[PATCH] D50480: [LV] Vectorizing loops of arbitrary trip count without remainder under opt for size

Sun Aug 12 19:32:19 PDT 2018

dcaballe added a comment.

Thanks, Ayal! Some comments below.
Do you see any potential issue that could make modeling this in the VPlan native path complicated once we have predication?

Thanks,
Diego

================
Comment at: lib/Transforms/Vectorize/LoopVectorize.cpp:4965
+    LLVM_DEBUG(dbgs() << "LV: Aborting - trip count below given threshold for "
+                      << "loop with scalar iterations.\n");
     return None;
----------------
I'm trying to understand the purpose of thsi check.

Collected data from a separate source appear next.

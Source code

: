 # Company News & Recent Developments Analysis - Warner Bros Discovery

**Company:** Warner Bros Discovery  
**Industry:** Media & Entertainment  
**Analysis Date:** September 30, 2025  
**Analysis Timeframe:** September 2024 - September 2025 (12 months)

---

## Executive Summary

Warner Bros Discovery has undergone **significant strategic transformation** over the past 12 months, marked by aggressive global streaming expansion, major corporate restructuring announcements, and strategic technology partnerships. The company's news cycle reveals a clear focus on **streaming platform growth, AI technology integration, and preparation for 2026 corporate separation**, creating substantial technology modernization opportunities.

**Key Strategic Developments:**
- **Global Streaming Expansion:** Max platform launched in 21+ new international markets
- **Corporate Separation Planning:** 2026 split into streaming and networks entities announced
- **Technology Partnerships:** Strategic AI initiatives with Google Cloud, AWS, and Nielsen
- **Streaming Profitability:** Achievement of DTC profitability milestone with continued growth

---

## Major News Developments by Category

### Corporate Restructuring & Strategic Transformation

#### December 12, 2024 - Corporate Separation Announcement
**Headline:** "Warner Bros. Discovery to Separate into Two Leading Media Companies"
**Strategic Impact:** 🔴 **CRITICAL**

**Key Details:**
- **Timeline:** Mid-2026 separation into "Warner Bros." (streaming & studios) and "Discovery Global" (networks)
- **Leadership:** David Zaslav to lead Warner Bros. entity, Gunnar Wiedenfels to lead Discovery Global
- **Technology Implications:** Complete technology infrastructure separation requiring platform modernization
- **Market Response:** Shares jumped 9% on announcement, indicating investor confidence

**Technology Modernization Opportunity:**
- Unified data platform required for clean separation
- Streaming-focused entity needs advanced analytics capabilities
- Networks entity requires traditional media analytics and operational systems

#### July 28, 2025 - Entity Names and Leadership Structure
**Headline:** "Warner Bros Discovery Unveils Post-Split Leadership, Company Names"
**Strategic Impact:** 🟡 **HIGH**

Prevent masked vectorization if TC is lower than `TinyTripCountInterleaveThreshold` (i.e., 128)?. Should we use an independent threshold for this?

================
Comment at: lib/Transforms/Vectorize/LoopVectorize.cpp:5218
+  // variable of the vector loop wraps to zero, when tail is folded by masking;
+  // this currently happens when OptForSize, inwhich case IC is set to 1 above.
   unsigned IC = PowerOf2Floor((TargetNumRegisters - R.LoopInvariantRegs) /
----------------
inwhich -> in which?

================
Comment at: lib/Transforms/Vectorize/LoopVectorize.cpp:6355
+  if (Legal->blockNeedsPredication(OrigLoop->getHeader()))
+    CM.InterleaveInfo.reset();
+
----------------
Just curious. Could we prevent the computation or interleave groups for these cases instead of doing a reset?

================
Comment at: lib/Transforms/Vectorize/VPlan.h:609
   /// VPlan opcodes, extending LLVM IR with idiomatics instructions.
-  enum { Not = Instruction::OtherOpsEnd + 1 };
+  enum { Not = Instruction::OtherOpsEnd + 1, ICmpULE };

----------------
I'm worried that this new opcode could be problematic since now we can have compare instructions represented as VPInstructions with Instruction::ICmp and Instruction::FCmp opcodes and VPInstructions with VPInstruction::ICmpULE. Internally, we have a VPCmpInst subclass to model I/FCmp opcodes and their predicates. Do you think it would be better to upstream that subclass first? 

================
Comment at: lib/Transforms/Vectorize/VPlan.h:1126
+  VPlan(VPBlockBase *Entry = nullptr) : Entry(Entry) {
+    BackedgeTakenCount = new VPValue();
+  }
----------------
Instead of using an "empty" VPValue to model the BTC, would it be possible to model the actual operations to compute the BTC? We would only need a sub, right?

Repository:
  rL LLVM

https://reviews.llvm.org/D50480